WORKING DATA:

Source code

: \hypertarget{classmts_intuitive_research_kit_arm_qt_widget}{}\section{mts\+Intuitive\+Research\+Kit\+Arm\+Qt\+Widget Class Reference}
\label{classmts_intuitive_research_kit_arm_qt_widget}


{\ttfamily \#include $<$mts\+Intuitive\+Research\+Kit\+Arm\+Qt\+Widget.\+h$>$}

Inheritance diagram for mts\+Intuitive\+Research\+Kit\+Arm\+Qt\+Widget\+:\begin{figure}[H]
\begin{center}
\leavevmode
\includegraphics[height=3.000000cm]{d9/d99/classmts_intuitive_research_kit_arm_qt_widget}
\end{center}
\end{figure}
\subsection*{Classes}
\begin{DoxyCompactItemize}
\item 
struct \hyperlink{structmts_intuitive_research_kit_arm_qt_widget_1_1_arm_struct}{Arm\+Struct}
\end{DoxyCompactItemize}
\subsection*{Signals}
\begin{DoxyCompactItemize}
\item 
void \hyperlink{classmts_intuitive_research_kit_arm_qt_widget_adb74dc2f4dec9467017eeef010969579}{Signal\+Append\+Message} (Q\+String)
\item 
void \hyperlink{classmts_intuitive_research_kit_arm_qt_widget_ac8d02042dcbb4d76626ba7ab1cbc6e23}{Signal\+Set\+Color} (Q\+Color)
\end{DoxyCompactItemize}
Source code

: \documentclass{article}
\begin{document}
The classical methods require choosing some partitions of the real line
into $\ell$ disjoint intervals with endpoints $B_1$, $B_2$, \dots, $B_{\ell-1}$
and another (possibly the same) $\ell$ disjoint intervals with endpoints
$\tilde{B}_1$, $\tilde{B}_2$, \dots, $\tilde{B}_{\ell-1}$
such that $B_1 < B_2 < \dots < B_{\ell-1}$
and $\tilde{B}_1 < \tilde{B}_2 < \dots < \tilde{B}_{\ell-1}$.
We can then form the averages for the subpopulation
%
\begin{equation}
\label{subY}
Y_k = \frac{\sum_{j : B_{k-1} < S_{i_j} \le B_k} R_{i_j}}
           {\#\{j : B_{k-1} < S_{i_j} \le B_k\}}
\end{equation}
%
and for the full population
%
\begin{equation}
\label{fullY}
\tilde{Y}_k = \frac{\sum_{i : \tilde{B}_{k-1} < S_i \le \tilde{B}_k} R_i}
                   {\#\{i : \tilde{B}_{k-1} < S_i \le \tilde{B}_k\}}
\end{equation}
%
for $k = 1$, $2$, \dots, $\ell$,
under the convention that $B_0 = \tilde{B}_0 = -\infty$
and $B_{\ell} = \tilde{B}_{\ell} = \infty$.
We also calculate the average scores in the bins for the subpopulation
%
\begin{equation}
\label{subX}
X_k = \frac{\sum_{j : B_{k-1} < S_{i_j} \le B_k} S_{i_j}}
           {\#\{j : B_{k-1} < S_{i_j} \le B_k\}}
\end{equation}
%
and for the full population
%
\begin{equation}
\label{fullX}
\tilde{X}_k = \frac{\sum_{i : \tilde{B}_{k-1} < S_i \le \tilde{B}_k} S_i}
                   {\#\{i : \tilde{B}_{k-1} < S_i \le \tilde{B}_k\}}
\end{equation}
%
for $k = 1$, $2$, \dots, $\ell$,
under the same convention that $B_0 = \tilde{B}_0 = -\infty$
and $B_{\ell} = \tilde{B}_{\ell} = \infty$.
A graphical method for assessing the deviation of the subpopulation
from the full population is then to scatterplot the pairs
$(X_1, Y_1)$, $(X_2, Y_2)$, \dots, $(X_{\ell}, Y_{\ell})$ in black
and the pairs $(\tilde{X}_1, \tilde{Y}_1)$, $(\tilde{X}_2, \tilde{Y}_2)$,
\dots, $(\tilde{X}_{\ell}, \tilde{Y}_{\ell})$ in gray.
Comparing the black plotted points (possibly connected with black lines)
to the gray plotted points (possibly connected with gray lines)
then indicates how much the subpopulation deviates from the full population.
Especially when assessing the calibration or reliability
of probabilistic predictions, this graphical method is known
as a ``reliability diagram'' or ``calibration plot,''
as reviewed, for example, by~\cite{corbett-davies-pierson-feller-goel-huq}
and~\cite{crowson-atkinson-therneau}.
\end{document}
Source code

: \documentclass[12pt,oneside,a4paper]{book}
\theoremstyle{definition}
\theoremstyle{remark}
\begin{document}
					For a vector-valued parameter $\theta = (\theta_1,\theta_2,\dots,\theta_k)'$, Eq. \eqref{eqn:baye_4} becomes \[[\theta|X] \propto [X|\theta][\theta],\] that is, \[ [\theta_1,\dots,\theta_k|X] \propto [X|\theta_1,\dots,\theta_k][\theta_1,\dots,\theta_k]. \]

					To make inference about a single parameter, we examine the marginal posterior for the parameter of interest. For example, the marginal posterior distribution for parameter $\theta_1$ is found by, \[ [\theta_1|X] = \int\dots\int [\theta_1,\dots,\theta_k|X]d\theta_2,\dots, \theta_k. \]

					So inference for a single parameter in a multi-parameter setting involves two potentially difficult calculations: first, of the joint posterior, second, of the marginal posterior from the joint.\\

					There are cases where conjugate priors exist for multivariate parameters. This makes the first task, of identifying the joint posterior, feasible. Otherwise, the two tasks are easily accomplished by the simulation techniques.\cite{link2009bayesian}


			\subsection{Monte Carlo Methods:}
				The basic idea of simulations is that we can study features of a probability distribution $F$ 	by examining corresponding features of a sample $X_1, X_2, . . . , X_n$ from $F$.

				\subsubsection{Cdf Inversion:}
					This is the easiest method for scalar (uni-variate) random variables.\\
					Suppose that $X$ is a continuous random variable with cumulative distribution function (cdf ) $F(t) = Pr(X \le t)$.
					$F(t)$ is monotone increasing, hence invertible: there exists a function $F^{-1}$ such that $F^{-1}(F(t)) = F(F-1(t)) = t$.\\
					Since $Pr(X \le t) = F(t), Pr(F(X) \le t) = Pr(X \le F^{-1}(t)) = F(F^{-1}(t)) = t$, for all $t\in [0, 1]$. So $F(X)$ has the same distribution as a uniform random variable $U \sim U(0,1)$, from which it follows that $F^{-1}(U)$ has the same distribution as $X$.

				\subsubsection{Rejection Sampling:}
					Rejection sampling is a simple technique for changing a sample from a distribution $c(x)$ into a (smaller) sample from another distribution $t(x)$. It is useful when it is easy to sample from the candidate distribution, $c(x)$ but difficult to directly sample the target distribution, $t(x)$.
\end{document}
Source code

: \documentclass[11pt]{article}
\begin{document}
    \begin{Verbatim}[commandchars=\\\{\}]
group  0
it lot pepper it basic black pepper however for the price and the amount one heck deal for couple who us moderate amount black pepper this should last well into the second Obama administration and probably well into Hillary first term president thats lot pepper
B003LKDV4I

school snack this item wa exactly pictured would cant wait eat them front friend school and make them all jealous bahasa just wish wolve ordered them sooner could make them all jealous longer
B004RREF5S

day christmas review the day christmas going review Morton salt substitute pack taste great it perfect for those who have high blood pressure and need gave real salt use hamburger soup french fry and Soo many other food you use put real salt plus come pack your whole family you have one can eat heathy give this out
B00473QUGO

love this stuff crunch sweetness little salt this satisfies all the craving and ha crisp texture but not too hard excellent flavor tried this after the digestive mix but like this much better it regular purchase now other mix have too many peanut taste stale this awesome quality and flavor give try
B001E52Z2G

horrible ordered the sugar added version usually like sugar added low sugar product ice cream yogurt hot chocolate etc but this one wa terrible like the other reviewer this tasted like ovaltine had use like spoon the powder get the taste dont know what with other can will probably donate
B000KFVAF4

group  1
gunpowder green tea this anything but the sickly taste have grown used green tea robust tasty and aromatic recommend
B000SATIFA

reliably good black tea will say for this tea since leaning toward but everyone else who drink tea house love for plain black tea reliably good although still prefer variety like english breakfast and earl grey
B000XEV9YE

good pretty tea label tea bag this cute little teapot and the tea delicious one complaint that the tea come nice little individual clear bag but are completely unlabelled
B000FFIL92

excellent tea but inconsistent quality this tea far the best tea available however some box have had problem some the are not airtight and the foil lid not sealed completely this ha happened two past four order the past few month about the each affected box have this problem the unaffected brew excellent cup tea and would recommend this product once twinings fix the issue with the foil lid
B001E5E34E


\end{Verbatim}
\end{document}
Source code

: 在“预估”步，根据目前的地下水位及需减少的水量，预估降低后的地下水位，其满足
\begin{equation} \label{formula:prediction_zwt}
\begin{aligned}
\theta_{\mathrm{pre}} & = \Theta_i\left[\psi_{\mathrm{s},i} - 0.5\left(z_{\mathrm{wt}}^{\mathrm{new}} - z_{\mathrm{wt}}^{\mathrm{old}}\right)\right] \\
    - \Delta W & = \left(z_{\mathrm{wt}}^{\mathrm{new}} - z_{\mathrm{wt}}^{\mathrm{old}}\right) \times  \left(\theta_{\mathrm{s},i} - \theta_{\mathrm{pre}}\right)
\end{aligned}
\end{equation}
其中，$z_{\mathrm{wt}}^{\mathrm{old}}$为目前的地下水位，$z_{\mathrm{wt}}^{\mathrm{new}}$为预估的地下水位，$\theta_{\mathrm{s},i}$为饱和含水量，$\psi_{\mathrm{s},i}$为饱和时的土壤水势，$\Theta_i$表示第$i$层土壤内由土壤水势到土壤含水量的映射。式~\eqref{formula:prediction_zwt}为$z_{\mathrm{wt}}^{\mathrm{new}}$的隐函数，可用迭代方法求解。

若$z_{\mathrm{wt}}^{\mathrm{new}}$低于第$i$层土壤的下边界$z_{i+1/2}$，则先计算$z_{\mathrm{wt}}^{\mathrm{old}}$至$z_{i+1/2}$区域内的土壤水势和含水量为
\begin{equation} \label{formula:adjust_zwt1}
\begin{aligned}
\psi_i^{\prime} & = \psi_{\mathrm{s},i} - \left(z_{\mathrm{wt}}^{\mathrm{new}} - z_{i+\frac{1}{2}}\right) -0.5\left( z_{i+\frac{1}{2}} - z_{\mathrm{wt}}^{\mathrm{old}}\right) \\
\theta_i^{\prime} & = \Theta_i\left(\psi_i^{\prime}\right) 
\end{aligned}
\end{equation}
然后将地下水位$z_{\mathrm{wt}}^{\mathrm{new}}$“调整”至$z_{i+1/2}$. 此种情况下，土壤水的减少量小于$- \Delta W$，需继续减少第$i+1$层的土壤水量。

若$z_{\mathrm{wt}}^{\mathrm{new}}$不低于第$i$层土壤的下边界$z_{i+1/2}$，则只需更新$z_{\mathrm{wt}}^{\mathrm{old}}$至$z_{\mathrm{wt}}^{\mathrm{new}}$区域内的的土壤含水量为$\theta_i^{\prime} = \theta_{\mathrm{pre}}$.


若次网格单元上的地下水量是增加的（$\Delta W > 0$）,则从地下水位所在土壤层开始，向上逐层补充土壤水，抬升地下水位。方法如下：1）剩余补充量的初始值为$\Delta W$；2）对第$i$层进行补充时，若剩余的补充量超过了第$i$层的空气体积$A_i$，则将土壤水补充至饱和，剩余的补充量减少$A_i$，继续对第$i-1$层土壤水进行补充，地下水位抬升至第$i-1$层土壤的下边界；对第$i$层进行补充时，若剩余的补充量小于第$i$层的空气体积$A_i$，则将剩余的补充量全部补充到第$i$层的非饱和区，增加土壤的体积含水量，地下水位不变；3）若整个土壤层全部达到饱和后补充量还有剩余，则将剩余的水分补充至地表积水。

YOUR GOAL: Nothing but the lines with "when" should be returned, copied from the entries above.

RESULT OF THIS EXERCISE:
Especially when assessing the calibration or reliability
					Rejection sampling is a simple technique for changing a sample from a distribution $c(x)$ into a (smaller) sample from another distribution $t(x)$. It is useful when it is easy to sample from the candidate distribution, $c(x)$ but difficult to directly sample the target distribution, $t(x)$.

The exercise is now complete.